Campbell tocou-lhe o ombro no local em que a sequelada expôs sua carne ao ar. Não era uma mordida profunda, mas um fogo elétrico irradiava dela como uma herpes do inferno.

— Ela me mordeu — queixou-se.

Pete deu um chute na sequelada morta. — Vira homem, cara. Foi uma garota que te atacou.

Campbell levantou de quatro e olhou para a criatura que o atacara. Ela era pequena, quase do tamanho da mãe dele, também de cabelo preto. Por um horrível instante, ele pensou que era a mãe dele — o crânio estava tão afundado que as feições dela estavam irreconhecíveis.

No momento em que conseguiu ficar de pé, ainda que cambaleante, Pete puxou uma toalha limpa e um rolo de fita isolante da traseira do furgão. — É impossível sobreviver a um apocalipse sem fita isolante —, declarou Pete enrolando a toalha contra a ferida de Campbell.

Ele pinçou a ponta protuberante da fita com os dentes e puxou do rolo trinta centímetros de fita. Campbell apertava a toalha com a mão, firmando-a enquanto Pete aplicava os adesivos. Havia sangue gotejando na frente da camisa, mas a maior parte do fluxo foi estancado.

— Acha que eu vou virar um? — indagou Campbell.

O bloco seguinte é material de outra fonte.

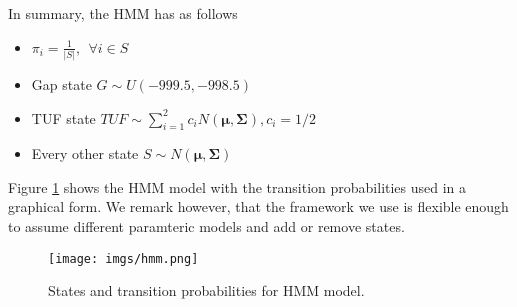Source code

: 




In summary, the HMM has as follows

\begin{itemize}
	\item $\pi_i = \frac{1}{|S|}, ~~ \forall i \in S$
	\item Gap state $G\sim U(-999.5, -998.5)$
	\item TUF state $TUF \sim \sum_{i=1}^{2} c_i N(\boldsymbol{\mu}, \boldsymbol{\Sigma}), c_i = 1/2$
	\item Every other state $S \sim N(\boldsymbol{\mu}, \boldsymbol{\Sigma})$  
\end{itemize}
Figure \ref{hmm_figure}
shows the HMM model with the transition probabilities used in a graphical form.
We remark however, that the framework we use is flexible enough to assume different paramteric models and add or remove states.

\begin{figure}[!htb]
	\begin{center}
		\texttt{[image: imgs/hmm.png]}
	\end{center}
	\caption{States and transition probabilities for HMM model.}
	\label{hmm_figure}
\end{figure} 

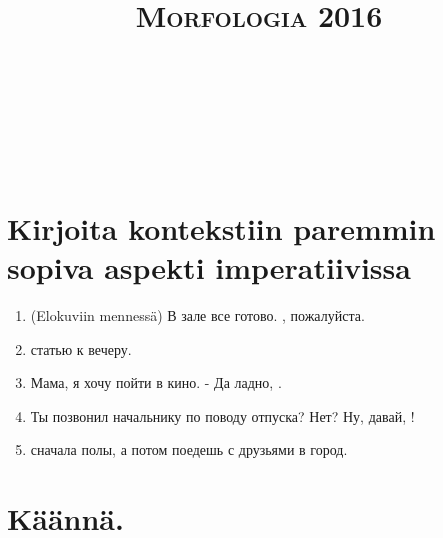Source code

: \documentclass[paper=a4, fontsize=11pt]{scrartcl}
\title{	
\normalfont \normalsize 
\textsc{Morfologia 2016} \\ [25pt] 
\horrule{0.5pt} \\[0.4cm] 
\huge  \\ 
\horrule{2pt} \\[0.5cm] 
}
\date{}
\begin{document}
\onehalfspacing
\section{Kirjoita kontekstiin paremmin sopiva aspekti imperatiivissa} 

\begin{enumerate}
    \item (Elokuviin mennessä) В зале все готово. , пожалуйста.\\
    \item  {} статью к вечеру.\\
    \item Мама, я хочу пойти в кино. - Да ладно, . \\
    \item Ты позвонил начальнику по поводу отпуска? Нет? Ну, давай, ! \\
    \item {} сначала полы, а потом поедешь с друзьями в город.\\
\end{enumerate}

\section{Käännä.}
\end{document}

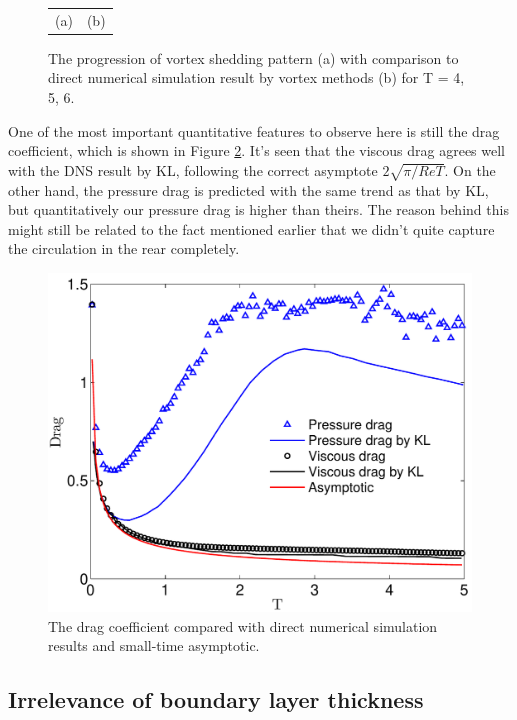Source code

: \begin{figure}
\begin{center}
\begin{tabular}{cc}
 (a) & (b) \\
 \end{tabular}
\end{center}
 \caption[Vortex shedding pattern in the wake]{The progression of vortex shedding pattern (a) with comparison to direct numerical simulation result by vortex methods (b) for T = 4, 5, 6. }
 \label{fig:Wake2}
\end{figure}

One of the most important quantitative features to observe here is still the drag coefficient, which is shown in Figure \ref{fig:Drag}.
It's seen that the viscous drag agrees well with the DNS result by KL, following the correct asymptote $2\sqrt{\pi/ReT}$.
On the other hand, the pressure drag is predicted with the same trend as that by KL, but quantitatively our pressure drag is higher than theirs.
The reason behind this might still be related to the fact mentioned earlier that we didn't quite capture the circulation in the rear completely.

\begin{figure}
\begin{center}
\includegraphics[width=12cm]{./Figures/results/static/Drag.pdf}
\end{center}
\caption[Drag coefficient]{The drag coefficient compared with direct numerical simulation results and small-time asymptotic.}
\label{fig:Drag}
\end{figure}


\subsection{Irrelevance of boundary layer thickness}

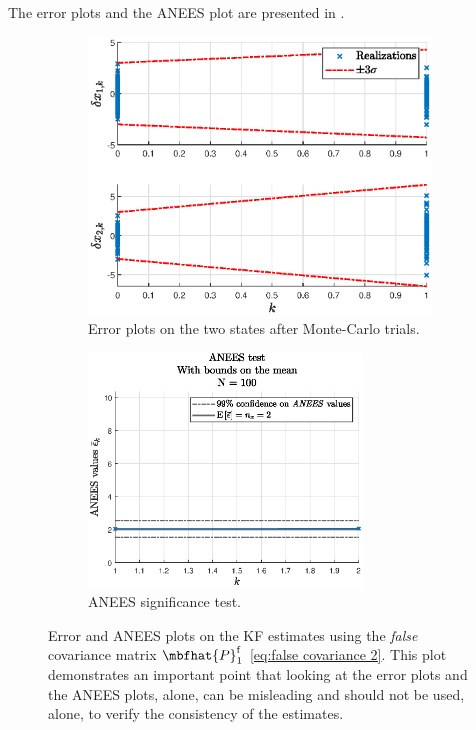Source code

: \documentclass{simple-article}
\begin{document}
The error plots and the ANEES plot are presented in .

\begin{figure}[H]
  \centering
  \begin{subfigure}{0.45\textwidth}
    \includegraphics[width=\textwidth]{figs/Phat_lmi/error_plots_N100_falseCovariance_scatter.eps}
    \caption{Error plots on the two states after Monte-Carlo trials.}
    \label{fig:error_plots_N100_falseCovariance_scatter 2}
  \end{subfigure}
  \begin{subfigure}{0.45\textwidth}
    \includegraphics[width=0.8\textwidth]{figs/Phat_lmi/anees_N100_falseCovariance.eps}    
    \caption{ANEES significance test.}
    \label{fig:anees_N100_falseCovariance 2}
  \end{subfigure}
  \caption{Error and ANEES plots on the KF estimates using the \emph{false} covariance matrix $\mbfhat{P}_{1}^{\mathrm{f}}$ \eqref{eq:false covariance 2}. This plot demonstrates an important point that looking at the error plots and the ANEES plots, alone, can be misleading and should not be used, alone, to verify the consistency of the estimates.}
  \label{fig:false covariance plots 2}
\end{figure}
\printbibliography
\end{document}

— Eles não são zumbis — respondeu Pete — embora essa tenha passado um pouco perto da garganta. Eu vou ficar de olho em você. Se eu notar presas saindo da sua boca, vou te enfiar uma estaca no peito.

— Tá legal — disse Campbell, mas a piadinha sem graça não mereceu nem um esboço de sorriso. A ferida latejava, mas Campbell tinha movimento total do braço. Ele deu uma última olhada na mulher, que parecia ter uns quarenta anos. O batom estava borrado na boca, que ostentava uma ponta da pele de Campbell entre os dentes.

Pete lhe deu um último chute e o corpo dela jazia como um saco de lama. — Um já foi, só falta um milhão.

Campbell não gostava de imaginar um milhão de sequelados se arrastando pela face da Terra, escondendo-se em fendas sombrias esperando uma vítima. Por ora, ele não quis pensar em nada, muito menos se sua mãe estaria por aí pulando em sobreviventes.

Pete vasculhou a traseira do furgão e tirou de lá uma grossa chave de fenda. — Você arriscou a vida para descobrir o que está na maleta, então vamos ter que saber.

Ele arrombou a maleta e bateu nela com a chave de boca ensanguentada para dar ênfase. A tampa se abriu e de dentro saíram muitas notas de dinheiro que, soltas, voaram pela estrada. Pareciam ser pilhas de notas de dez e de vinte dólares.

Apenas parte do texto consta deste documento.